All Products
Search
Document Center

E-MapReduce:Accelerate access to Apache HDFS by using the transparent caching feature of JindoFSx

Last Updated:Nov 03, 2023

The transparent caching feature of JindoFSx for Apache Hadoop Distributed File System (HDFS) allows you to use idle storage resources of computing clusters to cache data of remote HDFS clusters. This prevents computing clusters from occupying an excessive amount of bandwidth and ensures sufficient bandwidth for core clusters. If an HDFS cluster is separated from a computing cluster, and the access performance of the HDFS cluster cannot meet your requirements, you can cache data in or near the computing cluster to accelerate access.

Prerequisites

A cluster of EMR V3.42.0 or a later minor version, or a cluster of EMR V5.6.0 or a later minor version is created in the EMR console, and the JindoData service is selected from the optional services when you create the cluster. For more information, see Create a cluster.

Procedure

  1. Step 1: Configure the server

  2. Step 2: Configure JindoSDK

  3. Step 3: Control disk space usage

  4. Step 4: Access HDFS

Step 1: Configure the server

  1. Go to the common tab of the JindoData service.

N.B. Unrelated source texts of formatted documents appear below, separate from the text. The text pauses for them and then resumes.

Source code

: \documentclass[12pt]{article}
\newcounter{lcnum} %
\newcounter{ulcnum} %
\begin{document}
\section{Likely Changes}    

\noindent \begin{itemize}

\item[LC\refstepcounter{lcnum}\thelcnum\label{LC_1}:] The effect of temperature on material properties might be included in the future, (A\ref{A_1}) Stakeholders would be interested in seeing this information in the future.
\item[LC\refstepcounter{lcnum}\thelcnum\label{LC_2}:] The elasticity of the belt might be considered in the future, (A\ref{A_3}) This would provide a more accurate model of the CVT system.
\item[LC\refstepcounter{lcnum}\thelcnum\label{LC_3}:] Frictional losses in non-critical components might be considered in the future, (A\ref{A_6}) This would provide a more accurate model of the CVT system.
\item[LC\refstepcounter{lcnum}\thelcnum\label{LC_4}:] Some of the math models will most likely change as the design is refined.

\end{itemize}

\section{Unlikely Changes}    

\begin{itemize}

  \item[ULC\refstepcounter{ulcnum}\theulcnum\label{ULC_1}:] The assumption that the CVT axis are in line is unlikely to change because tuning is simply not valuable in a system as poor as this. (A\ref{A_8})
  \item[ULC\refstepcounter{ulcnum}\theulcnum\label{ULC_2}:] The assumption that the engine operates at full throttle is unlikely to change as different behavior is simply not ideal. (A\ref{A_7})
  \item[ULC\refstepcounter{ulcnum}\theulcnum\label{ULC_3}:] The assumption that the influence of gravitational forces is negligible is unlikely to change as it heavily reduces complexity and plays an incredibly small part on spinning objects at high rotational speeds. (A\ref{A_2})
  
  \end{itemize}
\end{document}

    1. Log on to the EMR console. In the left-side navigation pane, click EMR on ECS.

    2. In the top navigation bar, select the region where your cluster resides and select a resource group based on your business requirements.

    3. On the EMR on ECS page, find the cluster that you want to manage and click Services in the Actions column.

    4. Click Configure in the JindoData section.

    5. Click the common tab.

  2. Add configuration items.

    1. Click Add Configuration Item.

    2. In the Add Configuration Item dialog box, add the parameters that are described in the following table.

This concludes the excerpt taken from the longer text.